Abstract
Amid accelerating socio-ecological crises—climate breakdown, mass extinctions and widening inequalities—there is an urgent need for transformative approaches that address root causes rather than symptoms. Disruptive sustainability seeks such transformations; however, it remains theoretically underdeveloped regarding how radically different knowledge systems can work together across the life-cycle of technologies. Drawing on science and technology studies and decolonial scholarship, we build a decolonial typology of knowledge integration in ‘pluriversal technologies’—technologies co-designed, co-produced and co-owned across epistemic communities. We identify four modes: extractive appropriation, parallel operation, adaptive integration and transformative integration. We demonstrate how each appears along the design, production and ownership dimensions of a technology's life-cycle. This study makes three contributions.
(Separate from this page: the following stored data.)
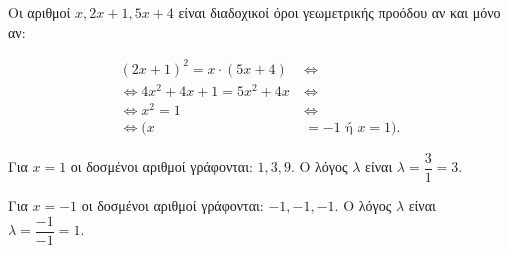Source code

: 
\begin{alist}
\item Οι αριθμοί $x, 2x + 1, 5x + 4$ είναι διαδοχικοί όροι γεωμετρικής προόδου αν και
μόνο αν:

\begin{align*}
(2x + 1)^2 = x \cdot (5x + 4) \ &\Leftrightarrow \\
\Leftrightarrow 4x^2 + 4x + 1 = 5x^2 + 4x \ &\Leftrightarrow \\
\Leftrightarrow x^2 = 1 \ &\Leftrightarrow \\
\Leftrightarrow (x &= -1 \text{ ή } x = 1).
\end{align*}

\item
\begin{rlist}
\item Για $x = 1$ οι δοσμένοι αριθμοί γράφονται:
$1, 3, 9$.
Ο λόγος $\lambda$ είναι $\lambda = \dfrac{3}{1} = 3$.

\item Για $x = -1$ οι δοσμένοι αριθμοί γράφονται:
$-1, -1, -1$.
Ο λόγος $\lambda$ είναι $\lambda = \dfrac{-1}{-1} = 1$.
\end{rlist}
\end{alist}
First, by demonstrating that a single technology can occupy different integration modes across its life-cycle, it exposes the dimensional unevenness that often derails ostensibly collaborative initiatives. Second, it moves beyond binary treatments of integration to a graded, four-mode framework. Third, it identifies catalytic mechanisms—such as trust building, co-learning, shared governance, recognition and reparation—that enable initiatives to shift between modes. This typology enriches research on disruptive sustainability by clarifying how diverse knowledge systems can collaborate or clash and by mapping routes toward more just, sustainable and effective innovation.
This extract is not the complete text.